Know when to go. When you begin to sense that it's time to move on, do. Otherwise you'll create high stress levels in yourself and those around you. "Most people know intuitively when it's time to go," says Dr. Quick. "But the number one behavior to look at is performance." When the work environment stays pretty much the same but you no longer meet your own performance expectations--you didn't sell as much product as you expected this year, for example--then you know it's time to leave.
Use a chain saw. People who have become dead limbs on the corporate tree should be cut off, says Dr. Quick. If you're in a position to do so, "get rid of them or move them into a position where they can become revitalized." It may sound heartless, but the stress they cause in others can create major meltdowns--of organizations and other folks.

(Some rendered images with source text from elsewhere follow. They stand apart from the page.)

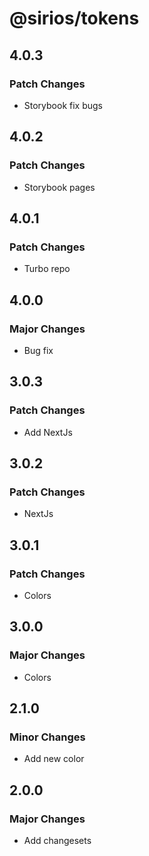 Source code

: # @sirios/tokens

## 4.0.3

### Patch Changes

- Storybook fix bugs

## 4.0.2

### Patch Changes

- Storybook pages

## 4.0.1

### Patch Changes

- Turbo repo

## 4.0.0

### Major Changes

- Bug fix

## 3.0.3

### Patch Changes

- Add NextJs

## 3.0.2

### Patch Changes

- NextJs

## 3.0.1

### Patch Changes

- Colors

## 3.0.0

### Major Changes

- Colors

## 2.1.0

### Minor Changes

- Add new color

## 2.0.0

### Major Changes

- Add changesets
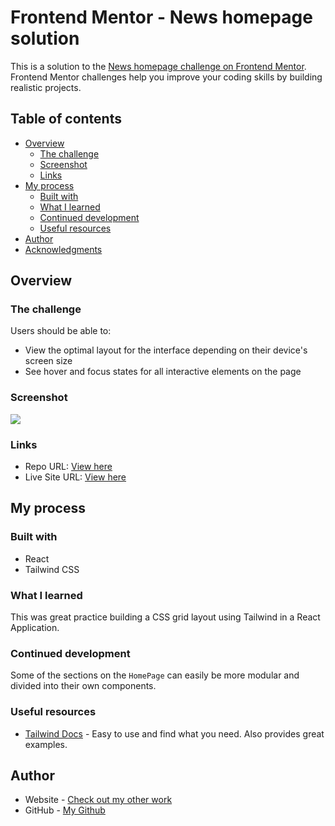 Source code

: # Frontend Mentor - News homepage solution

This is a solution to the [News homepage challenge on Frontend Mentor](https://www.frontendmentor.io/challenges/news-homepage-H6SWTa1MFl). Frontend Mentor challenges help you improve your coding skills by building realistic projects. 

## Table of contents

- [Overview](#overview)
  - [The challenge](#the-challenge)
  - [Screenshot](#screenshot)
  - [Links](#links)
- [My process](#my-process)
  - [Built with](#built-with)
  - [What I learned](#what-i-learned)
  - [Continued development](#continued-development)
  - [Useful resources](#useful-resources)
- [Author](#author)
- [Acknowledgments](#acknowledgments)


## Overview

### The challenge

Users should be able to:

- View the optimal layout for the interface depending on their device's screen size
- See hover and focus states for all interactive elements on the page

### Screenshot

![](./screenshot.jpg)

### Links

- Repo URL: [View here](https://github.com/ronnie-rios/news-homepage)
- Live Site URL: [View here](https://newpage-landing.onrender.com/)

## My process

### Built with

- React
- Tailwind CSS

### What I learned

This was great practice building a CSS grid layout using Tailwind in a React Application.

### Continued development

Some of the sections on the `HomePage` can easily be more modular and divided into their own components.

### Useful resources

- [Tailwind Docs](https://tailwindcss.com/docs/installation) - Easy to use and find what you need. Also provides great examples.

## Author

- Website - [Check out my other work](https://www.ronnie-rios.com/)
- GitHub - [My Github](https://github.com/ronnie-rios)

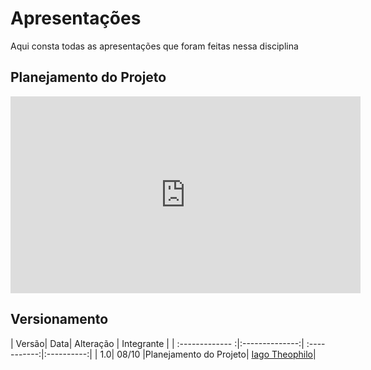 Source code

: # Apresentações
Aqui consta todas as apresentações que foram feitas nessa disciplina
## Planejamento do Projeto
<iframe width="560" height="315" src="https://www.youtube.com/embed/mFr6sQKDsdg" frameborder="0" allow="accelerometer; autoplay; clipboard-write; encrypted-media; gyroscope; picture-in-picture" allowfullscreen></iframe>

## Versionamento
| Versão| Data| Alteração | Integrante |
| :------------- :|:--------------:| :-----------:|:----------:|
| 1.0| 08/10 |Planejamento do Projeto| [Iago Theophilo](https://github.com/iagotheophilo)|

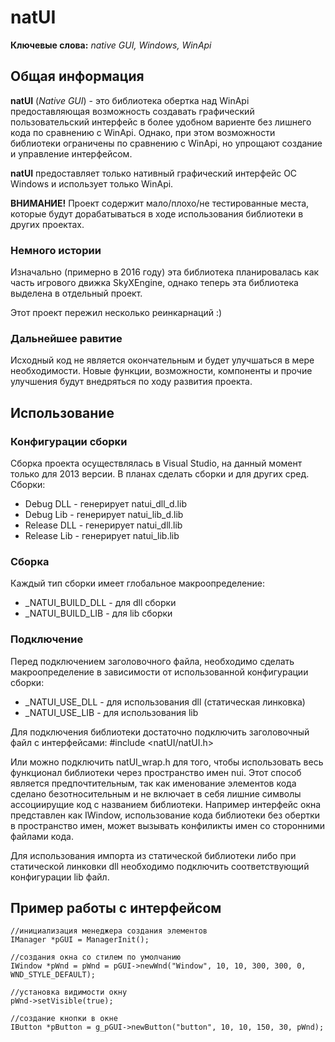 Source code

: # natUI
**Ключевые слова:** *native GUI, Windows, WinApi*

## Общая информация
**natUI** (*Native GUI*) - это библиотека обертка над WinApi предоставляющая возможность создавать графический пользовательский интерфейс в более удобном вариенте без лишнего кода по сравнению с WinApi. Однако, при этом возможности библиотеки ограничены по сравнению с WinApi, но упрощают создание и управление интерфейсом.

**natUI** предоставляет только нативный графический интерфейс ОС Windows и использует только WinApi.

**ВНИМАНИЕ!** Проект содержит мало/плохо/не тестированные места, которые будут дорабатываться в ходе использования библиотеки в других проектах.

### Немного истории
Изначально (примерно в 2016 году) эта библиотека планировалась как часть игрового движка SkyXEngine, однако теперь эта библиотека выделена в отдельный проект.

Этот проект пережил несколько реинкарнаций :)

### Дальнейшее равитие
Исходный код не является окончательным и будет улучшаться в мере необходимости. Новые функции, возможности, компоненты и прочие улучшения будут внедряться по ходу развития проекта.

## Использование
### Конфигурации сборки
Сборка проекта осуществлялась в Visual Studio, на данный момент только для 2013 версии. В планах сделать сборки и для других сред.
Сборки:
* Debug DLL - генерирует natui_dll_d.lib
* Debug Lib - генерирует natui_lib_d.lib
* Release DLL - генерирует natui_dll.lib
* Release Lib - генерирует natui_lib.lib

### Сборка
Каждый тип сборки имеет глобальное макроопределение:
* _NATUI_BUILD_DLL - для dll сборки
* _NATUI_BUILD_LIB - для lib сборки

### Подключение
Перед подключением заголовочного файла, необходимо сделать макроопределение в зависимости от использованной конфигурации сборки:
* _NATUI_USE_DLL - для использования dll (статическая линковка)
* _NATUI_USE_LIB - для использования lib

Для подключения библиотеки достаточно подключить заголовочный файл с интерфейсами:
	#include <natUI/natUI.h>

Или можно подключить natUI_wrap.h для того, чтобы использовать весь функционал библиотеки через пространство имен nui. Этот способ является предпочтительным, так как именование элементов кода сделано безотносительным и не включает в себя лишние символы ассоциирущие код с названием библиотеки. Например интерфейс окна представлен как IWindow, использование кода библиотеки без обертки в пространство имен, может вызывать конфиликты имен со сторонними файлами кода.

Для использования импорта из статической библиотеки либо при статической линковки dll необходимо подключить соответствующий конфигурации lib файл.

## Пример работы с интерфейсом
	//инициализация менеджера создания элементов
	IManager *pGUI = ManagerInit();
	
	//создания окна со стилем по умолчанию
	IWindow *pWnd = pWnd = pGUI->newWnd("Window", 10, 10, 300, 300, 0, WND_STYLE_DEFAULT);
	
	//установка видимости окну
	pWnd->setVisible(true);
	
	//создание кнопки в окне
	IButton *pButton = g_pGUI->newButton("button", 10, 10, 150, 30, pWnd);
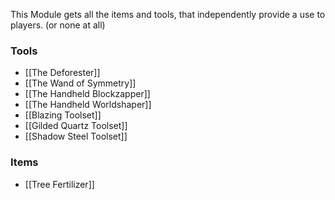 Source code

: This Module gets all the items and tools, that independently provide a use to players. (or none at all)

### Tools
* [[The Deforester]]
* [[The Wand of Symmetry]]
* [[The Handheld Blockzapper]]
* [[The Handheld Worldshaper]]
* [[Blazing Toolset]]
* [[Gilded Quartz Toolset]]
* [[Shadow Steel Toolset]]

### Items
* [[Tree Fertilizer]]
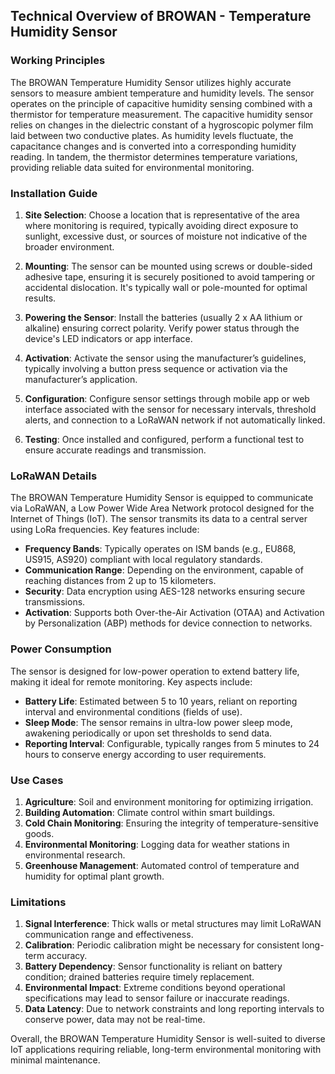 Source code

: ## Technical Overview of BROWAN - Temperature Humidity Sensor

### Working Principles

The BROWAN Temperature Humidity Sensor utilizes highly accurate sensors to measure ambient temperature and humidity levels. The sensor operates on the principle of capacitive humidity sensing combined with a thermistor for temperature measurement. The capacitive humidity sensor relies on changes in the dielectric constant of a hygroscopic polymer film laid between two conductive plates. As humidity levels fluctuate, the capacitance changes and is converted into a corresponding humidity reading. In tandem, the thermistor determines temperature variations, providing reliable data suited for environmental monitoring.

### Installation Guide

1. **Site Selection**: Choose a location that is representative of the area where monitoring is required, typically avoiding direct exposure to sunlight, excessive dust, or sources of moisture not indicative of the broader environment.

2. **Mounting**: The sensor can be mounted using screws or double-sided adhesive tape, ensuring it is securely positioned to avoid tampering or accidental dislocation. It's typically wall or pole-mounted for optimal results.

3. **Powering the Sensor**: Install the batteries (usually 2 x AA lithium or alkaline) ensuring correct polarity. Verify power status through the device's LED indicators or app interface.

4. **Activation**: Activate the sensor using the manufacturer’s guidelines, typically involving a button press sequence or activation via the manufacturer’s application.

5. **Configuration**: Configure sensor settings through mobile app or web interface associated with the sensor for necessary intervals, threshold alerts, and connection to a LoRaWAN network if not automatically linked.

6. **Testing**: Once installed and configured, perform a functional test to ensure accurate readings and transmission.

### LoRaWAN Details

The BROWAN Temperature Humidity Sensor is equipped to communicate via LoRaWAN, a Low Power Wide Area Network protocol designed for the Internet of Things (IoT). The sensor transmits its data to a central server using LoRa frequencies. Key features include:

- **Frequency Bands**: Typically operates on ISM bands (e.g., EU868, US915, AS920) compliant with local regulatory standards.
- **Communication Range**: Depending on the environment, capable of reaching distances from 2 up to 15 kilometers.
- **Security**: Data encryption using AES-128 networks ensuring secure transmissions.
- **Activation**: Supports both Over-the-Air Activation (OTAA) and Activation by Personalization (ABP) methods for device connection to networks.

### Power Consumption

The sensor is designed for low-power operation to extend battery life, making it ideal for remote monitoring. Key aspects include:

- **Battery Life**: Estimated between 5 to 10 years, reliant on reporting interval and environmental conditions (fields of use).
- **Sleep Mode**: The sensor remains in ultra-low power sleep mode, awakening periodically or upon set thresholds to send data.
- **Reporting Interval**: Configurable, typically ranges from 5 minutes to 24 hours to conserve energy according to user requirements. 

### Use Cases

1. **Agriculture**: Soil and environment monitoring for optimizing irrigation.
2. **Building Automation**: Climate control within smart buildings.
3. **Cold Chain Monitoring**: Ensuring the integrity of temperature-sensitive goods.
4. **Environmental Monitoring**: Logging data for weather stations in environmental research.
5. **Greenhouse Management**: Automated control of temperature and humidity for optimal plant growth.

### Limitations

1. **Signal Interference**: Thick walls or metal structures may limit LoRaWAN communication range and effectiveness.
2. **Calibration**: Periodic calibration might be necessary for consistent long-term accuracy.
3. **Battery Dependency**: Sensor functionality is reliant on battery condition; drained batteries require timely replacement.
4. **Environmental Impact**: Extreme conditions beyond operational specifications may lead to sensor failure or inaccurate readings.
5. **Data Latency**: Due to network constraints and long reporting intervals to conserve power, data may not be real-time.

Overall, the BROWAN Temperature Humidity Sensor is well-suited to diverse IoT applications requiring reliable, long-term environmental monitoring with minimal maintenance.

How do you know it's time to get out the chain saw? "You get a sense that they're roadblocks," says Dr. Quick. Instead of percolating with new ideas and welcoming new ideas from others, they're locked into doing things the same old way. So the people who work for them are constantly having to figure out how to do end runs around them, and that causes major stress.
"There are also performance indicators," says Dr. Quick. Each corporation has its own that are specific to its particular business. For example, "faculty are dead when they get bad student evaluations or produce no new research, or students refuse to take their classes."
He chuckles. "Am I dead yet?" he asks, then answers, "Not according to my provost."